娘にとって完成品だった白い玉のその後を見てみたいのだ。
あの時、大きな白い玉に、もう一つ小さな白い玉を置き、おもしろい顔を付けて、雪だるまにすればよかったと悔やまれる。その時雪だるまの提案はしてみたが、娘はこれでいいと言っていた。正直私も雪の世界の中で寒さに身を置きたくなかったので、雪の白い玉はそれで完成品だと納得させたのだ。

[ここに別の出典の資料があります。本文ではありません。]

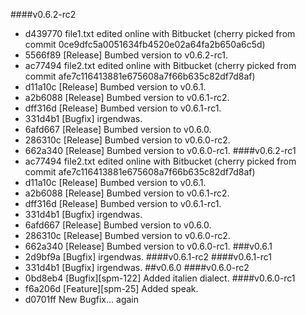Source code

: ####v0.6.2-rc2
* d439770 file1.txt edited online with Bitbucket (cherry picked from commit 0ce9dfc5a0051634fb4520e02a64fa2b650a6c5d)
* 5566f89 [Release] Bumbed version to v0.6.2-rc1.
* ac77494 file2.txt edited online with Bitbucket (cherry picked from commit afe7c116413881e675608a7f66b635c82df7d8af)
* d11a10c [Release] Bumbed version to v0.6.1.
* a2b6088 [Release] Bumbed version to v0.6.1-rc2.
* dff316d [Release] Bumbed version to v0.6.1-rc1.
* 331d4b1 [Bugfix] irgendwas.
* 6afd667 [Release] Bumbed version to v0.6.0.
* 286310c [Release] Bumbed version to v0.6.0-rc2.
* 662a340 [Release] Bumbed version to v0.6.0-rc1.
####v0.6.2-rc1
* ac77494 file2.txt edited online with Bitbucket (cherry picked from commit afe7c116413881e675608a7f66b635c82df7d8af)
* d11a10c [Release] Bumbed version to v0.6.1.
* a2b6088 [Release] Bumbed version to v0.6.1-rc2.
* dff316d [Release] Bumbed version to v0.6.1-rc1.
* 331d4b1 [Bugfix] irgendwas.
* 6afd667 [Release] Bumbed version to v0.6.0.
* 286310c [Release] Bumbed version to v0.6.0-rc2.
* 662a340 [Release] Bumbed version to v0.6.0-rc1.
###v0.6.1
* 2d9bf9a [Bugfix] irgendwas.
####v0.6.1-rc2
####v0.6.1-rc1
* 331d4b1 [Bugfix] irgendwas.
##v0.6.0
####v0.6.0-rc2
* 0bd8eb4 [Bugfix][spm-122] Added italien dialect.
####v0.6.0-rc1
* f6a206d [Feature][spm-25] Added speak.
* d0701ff New Bugfix... again
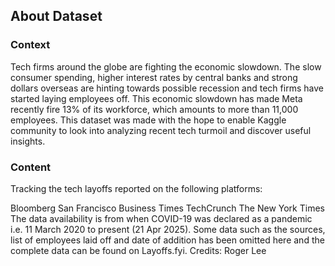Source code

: 
## About Dataset 
### Context
Tech firms around the globe are fighting the economic slowdown. The slow consumer spending, higher interest rates by central banks and strong dollars overseas are hinting towards possible recession and tech firms have started laying employees off. This economic slowdown has made Meta recently fire 13% of its workforce, which amounts to more than 11,000 employees. This dataset was made with the hope to enable Kaggle community to look into analyzing recent tech turmoil and discover useful insights.

### Content
Tracking the tech layoffs reported on the following platforms:

Bloomberg
San Francisco Business Times
TechCrunch
The New York Times
The data availability is from when COVID-19 was declared as a pandemic i.e. 11 March 2020 to present (21 Apr 2025).
Some data such as the sources, list of employees laid off and date of addition has been omitted here and the complete data can be found on Layoffs.fyi.
Credits: Roger Lee
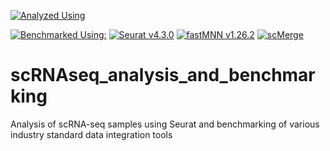 [![Analyzed Using](https://img.shields.io/badge/Analyzed%20Using-Seurat%20v%204&#46;3&#46;0-blue.svg)](https://satijalab.org/seurat/)

[![Benchmarked Using:](https://img.shields.io/badge/Benchmarked%20Using:-grey)](https://github.com/saumyapo/Coral-Database/) [![Seurat v4.3.0](https://img.shields.io/badge/Seurat%20v%204&#46;3&#46;0-purple.svg)](https://satijalab.org/seurat/) [![fastMNN v1.26.2](https://img.shields.io/badge/fastMNN%20v%201&#46;26&#46;2-yellow.svg)](https://bioconductor.org/packages/devel/bioc/vignettes/batchelor/inst/doc/correction.html) [![scMerge](https://img.shields.io/badge/scMerge%20v%201&#46;14&#46;0-darkgreen.svg)](https://sydneybiox.github.io/scMerge/articles/scMerge.html) 
# scRNAseq_analysis_and_benchmarking
Analysis of scRNA-seq samples using Seurat and benchmarking of various industry standard data integration tools
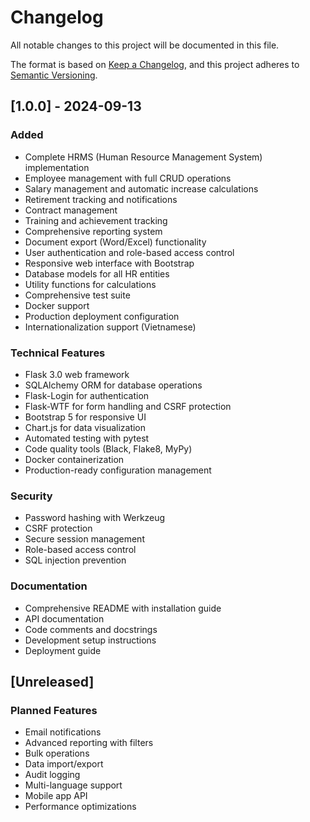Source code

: # Changelog

All notable changes to this project will be documented in this file.

The format is based on [Keep a Changelog](https://keepachangelog.com/en/1.0.0/),
and this project adheres to [Semantic Versioning](https://semver.org/spec/v2.0.0.html).

## [1.0.0] - 2024-09-13

### Added
- Complete HRMS (Human Resource Management System) implementation
- Employee management with full CRUD operations
- Salary management and automatic increase calculations
- Retirement tracking and notifications
- Contract management
- Training and achievement tracking
- Comprehensive reporting system
- Document export (Word/Excel) functionality
- User authentication and role-based access control
- Responsive web interface with Bootstrap
- Database models for all HR entities
- Utility functions for calculations
- Comprehensive test suite
- Docker support
- Production deployment configuration
- Internationalization support (Vietnamese)

### Technical Features
- Flask 3.0 web framework
- SQLAlchemy ORM for database operations
- Flask-Login for authentication
- Flask-WTF for form handling and CSRF protection
- Bootstrap 5 for responsive UI
- Chart.js for data visualization
- Automated testing with pytest
- Code quality tools (Black, Flake8, MyPy)
- Docker containerization
- Production-ready configuration management

### Security
- Password hashing with Werkzeug
- CSRF protection
- Secure session management
- Role-based access control
- SQL injection prevention

### Documentation
- Comprehensive README with installation guide
- API documentation
- Code comments and docstrings
- Development setup instructions
- Deployment guide

## [Unreleased]

### Planned Features
- Email notifications
- Advanced reporting with filters
- Bulk operations
- Data import/export
- Audit logging
- Multi-language support
- Mobile app API
- Performance optimizations
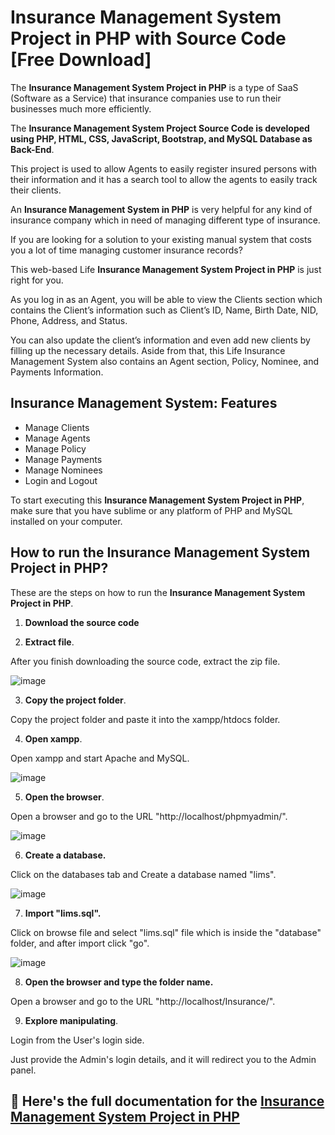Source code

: # Insurance Management System Project in PHP with Source Code [Free Download]

The **Insurance Management System Project in PHP** is a type of SaaS (Software as a Service) that insurance companies use to run their businesses much more efficiently.

The **Insurance Management System Project Source Code is developed using PHP, HTML, CSS, JavaScript, Bootstrap, and MySQL Database as Back-End**.

This project is used to allow Agents to easily register insured persons with their information and it has a search tool to allow the agents to easily track their clients.

An **Insurance Management System in PHP** is very helpful for any kind of insurance company which in need of managing different type of insurance.

If you are looking for a solution to your existing manual system that costs you a lot of time managing customer insurance records?

This web-based Life **Insurance Management System Project in PHP** is just right for you. 

As you log in as an Agent, you will be able to view the Clients section which contains the Client’s information such as Client’s ID, Name, Birth Date, NID, Phone, Address, and Status.

You can also update the client’s information and even add new clients by filling up the necessary details. Aside from that, this Life Insurance Management System also contains an Agent section, Policy, Nominee, and Payments Information.

## Insurance Management System:  Features

* Manage Clients
* Manage Agents
* Manage Policy
* Manage Payments
* Manage Nominees
* Login and Logout

To start executing this **Insurance Management System Project in PHP**, make sure that you have sublime or any platform of PHP and MySQL installed on your computer.

## How to run the Insurance Management System Project in PHP?

These are the steps on how to run the **Insurance Management System Project in PHP**.

1. **Download the source code**

2. **Extract file**.

After you finish downloading the source code, extract the zip file.

![image](https://github.com/user-attachments/assets/5f97ed1d-491a-48f7-b4f7-236574b822b0)

3. **Copy the project folder**.

Copy the project folder and paste it into the xampp/htdocs folder.

4. **Open xampp**.

Open xampp and start Apache and MySQL.

![image](https://github.com/user-attachments/assets/06f0d695-e005-43f9-8fca-ea6963e58c98)

5. **Open the browser**.

Open a browser and go to the URL "http://localhost/phpmyadmin/".

![image](https://github.com/user-attachments/assets/d631334f-28a5-4d05-9d9d-5a049eec4485)

6. **Create a database.**

Click on the databases tab and Create a database named "lims".

![image](https://github.com/user-attachments/assets/30b843be-d78b-4818-ae1f-e6c6a64e54a4)

7. **Import "lims.sql".**

Click on browse file and select "lims.sql" file which is inside the "database" folder, and after import click "go".

![image](https://github.com/user-attachments/assets/d86edd5d-fe84-4092-bac3-7fd724354cca)

8. **Open the browser and type the folder name.**

Open a browser and go to the URL "http://localhost/Insurance/".

9. **Explore manipulating**.

Login from the User's login side. 

Just provide the Admin's login details, and it will redirect you to the Admin panel.

## 📌 Here's the full documentation for the [Insurance Management System Project in PHP](https://itsourcecode.com/free-projects/php-project/insurance-management-system-project-in-php-free-download/)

でも、未だに違和感が心の中に残っている。娘の世界では、ただの大きな雪の玉で完成品なのだろうけど、そのまま終わらせても良かったのだろうか。
白い玉のその後はまだあると思いたい。
大きな雪の玉を作った達成感で、そこがゴールだと思っている娘に、ポケモンのように進化する雪の玉を見せ、感動を与えることも出来たはずだ。もしもそれが気に入らなかったら、雪だるまの頭を地に落とし、ただの白い玉に戻せばいいだけの事だった。なぜ私はあの時、一緒になって子供のように楽しく遊ぶことができなかったのだろう。大バカものだ。雪があんなにも積もることなんて珍しいのに。珍しいそんな日の思い出を、娘だけの思い出にさせてしまった。もったいない。私という人間は、寒さとめんどくささに負けたのだ。雪の白い玉に限らず日常の些細な事でも、私にはそんなところがある。後からそれを悔やみ、もっとこうすれば良かったと反省させられるのだ。
大きな白い玉を進化させる計画。
別に雪だるまじゃなくても良い。娘が気に入らなかったら、ただの白い玉に戻す。戻したのなら、この前よりももっと大きな白い玉に成長させるのだ。二人の力で雪の玉を転がせば、もっとずっとべらぼうに大きな白い玉ができるはずだろう。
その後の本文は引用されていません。